> Task item
Repeat the entries below exactly as they appear, with no pictures.

[[ Dataset excerpts, beginning ]]

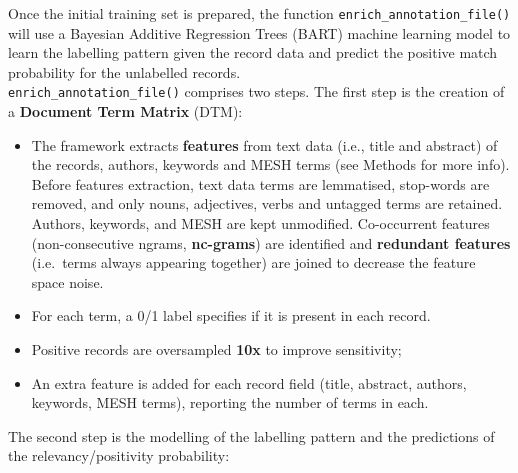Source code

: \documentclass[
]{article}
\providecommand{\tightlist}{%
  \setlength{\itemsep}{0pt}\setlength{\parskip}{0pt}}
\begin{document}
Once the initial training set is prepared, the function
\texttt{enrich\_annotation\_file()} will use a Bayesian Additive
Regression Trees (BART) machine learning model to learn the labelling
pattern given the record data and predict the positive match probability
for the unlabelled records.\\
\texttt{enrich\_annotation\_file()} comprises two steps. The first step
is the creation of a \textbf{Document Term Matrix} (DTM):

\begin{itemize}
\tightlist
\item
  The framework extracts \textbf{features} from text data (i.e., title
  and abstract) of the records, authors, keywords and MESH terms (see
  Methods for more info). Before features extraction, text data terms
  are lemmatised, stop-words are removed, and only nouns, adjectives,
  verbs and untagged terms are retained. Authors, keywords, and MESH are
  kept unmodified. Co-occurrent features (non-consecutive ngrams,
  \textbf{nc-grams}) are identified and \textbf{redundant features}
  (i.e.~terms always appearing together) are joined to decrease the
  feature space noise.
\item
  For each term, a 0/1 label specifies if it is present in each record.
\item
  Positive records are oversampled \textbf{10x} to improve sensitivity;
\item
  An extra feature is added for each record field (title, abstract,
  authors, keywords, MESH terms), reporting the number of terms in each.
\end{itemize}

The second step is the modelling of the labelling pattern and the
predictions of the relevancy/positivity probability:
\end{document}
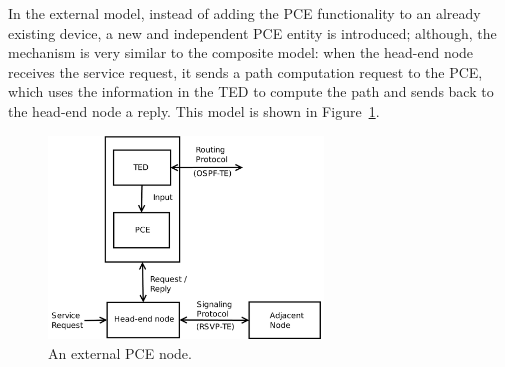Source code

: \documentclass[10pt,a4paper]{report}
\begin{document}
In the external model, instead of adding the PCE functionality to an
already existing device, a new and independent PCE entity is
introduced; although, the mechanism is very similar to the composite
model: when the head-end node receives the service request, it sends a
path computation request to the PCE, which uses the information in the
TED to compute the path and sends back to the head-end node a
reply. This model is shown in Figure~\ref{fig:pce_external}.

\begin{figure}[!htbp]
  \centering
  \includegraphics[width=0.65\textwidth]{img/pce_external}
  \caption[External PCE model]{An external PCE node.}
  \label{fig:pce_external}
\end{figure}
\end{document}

[[ Dataset excerpts, end ]]

> Your solution
Source code

: \documentclass[
]{article}
\providecommand{\tightlist}{%
  \setlength{\itemsep}{0pt}\setlength{\parskip}{0pt}}
\begin{document}
Once the initial training set is prepared, the function
\texttt{enrich\_annotation\_file()} will use a Bayesian Additive
Regression Trees (BART) machine learning model to learn the labelling
pattern given the record data and predict the positive match probability
for the unlabelled records.\\
\texttt{enrich\_annotation\_file()} comprises two steps. The first step
is the creation of a \textbf{Document Term Matrix} (DTM):

\begin{itemize}
\tightlist
\item
  The framework extracts \textbf{features} from text data (i.e., title
  and abstract) of the records, authors, keywords and MESH terms (see
  Methods for more info). Before features extraction, text data terms
  are lemmatised, stop-words are removed, and only nouns, adjectives,
  verbs and untagged terms are retained. Authors, keywords, and MESH are
  kept unmodified. Co-occurrent features (non-consecutive ngrams,
  \textbf{nc-grams}) are identified and \textbf{redundant features}
  (i.e.~terms always appearing together) are joined to decrease the
  feature space noise.
\item
  For each term, a 0/1 label specifies if it is present in each record.
\item
  Positive records are oversampled \textbf{10x} to improve sensitivity;
\item
  An extra feature is added for each record field (title, abstract,
  authors, keywords, MESH terms), reporting the number of terms in each.
\end{itemize}

The second step is the modelling of the labelling pattern and the
predictions of the relevancy/positivity probability:
\end{document}
Source code

: \documentclass[10pt,a4paper]{report}
\begin{document}
In the external model, instead of adding the PCE functionality to an
already existing device, a new and independent PCE entity is
introduced; although, the mechanism is very similar to the composite
model: when the head-end node receives the service request, it sends a
path computation request to the PCE, which uses the information in the
TED to compute the path and sends back to the head-end node a
reply. This model is shown in Figure~\ref{fig:pce_external}.

\begin{figure}[!htbp]
  \centering
  \includegraphics[width=0.65\textwidth]{img/pce_external}
  \caption[External PCE model]{An external PCE node.}
  \label{fig:pce_external}
\end{figure}
\end{document}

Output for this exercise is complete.